A K-State delegation had the top tractors in a recent international competition.
Kansas State University’s quarter-scale tractor design teams won the American Society of Agricultural and Biological Engineers’ 16th annual International Quarter-Scale Tractor Student Design Competition, earlier this month in Peoria, Ill.
The teams and their Powercat tractors won their ninth international championship title at the event. It’s the 15th time in the last 16 years that Kansas State University has won or placed in the top three at the competition.
The competition requires teams to build a 31-horsepower engine quarter-scale tractor and document the market research, testing and development of their design. Tractor designs, oral presentations and a written report are presented to a corporate management team for evaluation. Each tractor also competes in a live tractor pull to test its performance capabilities.
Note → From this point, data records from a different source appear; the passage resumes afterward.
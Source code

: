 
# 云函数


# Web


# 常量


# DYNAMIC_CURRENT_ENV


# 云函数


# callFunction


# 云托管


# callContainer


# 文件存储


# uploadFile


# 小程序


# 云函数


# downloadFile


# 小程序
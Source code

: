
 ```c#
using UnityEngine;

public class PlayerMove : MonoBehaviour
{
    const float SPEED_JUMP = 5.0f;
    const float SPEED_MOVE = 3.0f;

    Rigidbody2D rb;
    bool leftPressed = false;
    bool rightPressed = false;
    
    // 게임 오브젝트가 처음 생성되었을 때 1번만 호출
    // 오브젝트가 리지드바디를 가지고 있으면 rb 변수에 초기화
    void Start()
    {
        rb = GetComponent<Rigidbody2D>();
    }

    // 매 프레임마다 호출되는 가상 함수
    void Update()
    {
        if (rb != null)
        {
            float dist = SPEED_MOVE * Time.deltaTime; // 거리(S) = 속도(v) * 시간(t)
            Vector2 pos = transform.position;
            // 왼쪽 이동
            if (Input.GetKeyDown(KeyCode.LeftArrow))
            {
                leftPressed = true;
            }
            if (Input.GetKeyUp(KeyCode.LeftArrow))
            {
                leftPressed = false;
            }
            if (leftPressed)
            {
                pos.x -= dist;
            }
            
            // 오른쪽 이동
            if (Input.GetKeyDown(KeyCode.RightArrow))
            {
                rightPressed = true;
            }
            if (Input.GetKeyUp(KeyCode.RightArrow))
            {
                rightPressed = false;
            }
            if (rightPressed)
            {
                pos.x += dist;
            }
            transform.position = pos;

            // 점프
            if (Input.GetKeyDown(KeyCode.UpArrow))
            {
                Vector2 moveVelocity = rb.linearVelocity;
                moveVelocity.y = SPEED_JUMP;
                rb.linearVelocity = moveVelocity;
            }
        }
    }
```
Kansas State University’s A Team beat 28 other universities from the U.S. and Canada to claim top honors, receiving first place for maneuverability, third place in oral presentation and second place in written report and in tractor performance pulls. The University of Kentucky, Modesto (Calif.) Junior College, Universite Laval in Canada, and Pennsylvania State University rounded out the top five in the A team competition.
Kansas State University’s X Team received first place out of 11 teams in the X Team competition, winning both the oral presentation and pulling performance categories. X Team members are freshmen, sophomores and students who are new to the competition.
Joe Harner, head of the university’s department of biological and agricultural engineering, said the teams’ strong performances at the competition reflect the quality of academic programs and activities available to students at Kansas State University, as well as the strides the university has made toward its goal of becoming a Top 50 public research university by 2025.
“The 2013 ASABE International quarter-scale tractor competition highlights the quality of extracurricular activities available to students at Kansas State University,” Harner said. “They are the cumulative application of students’ classroom and internship experiences. As such, they provide undergraduates the opportunity to contribute toward the goals and scholarly activities of Vision 2025.”
Harner says participating in this competition helps equip students with the skills needed to solve the problems and confront issues they will face in their future careers.
“Nearly 200 industry professionals volunteer their time as part of the intensive review process of the undergraduate teams’ design, product manufacturability and serviceability, ergonomics and safety, written and oral communication skills, as well as tractor pulling performance,” he said. “The cumulative outcome is preparing today’s K-State students to address tomorrow’s global challenges.”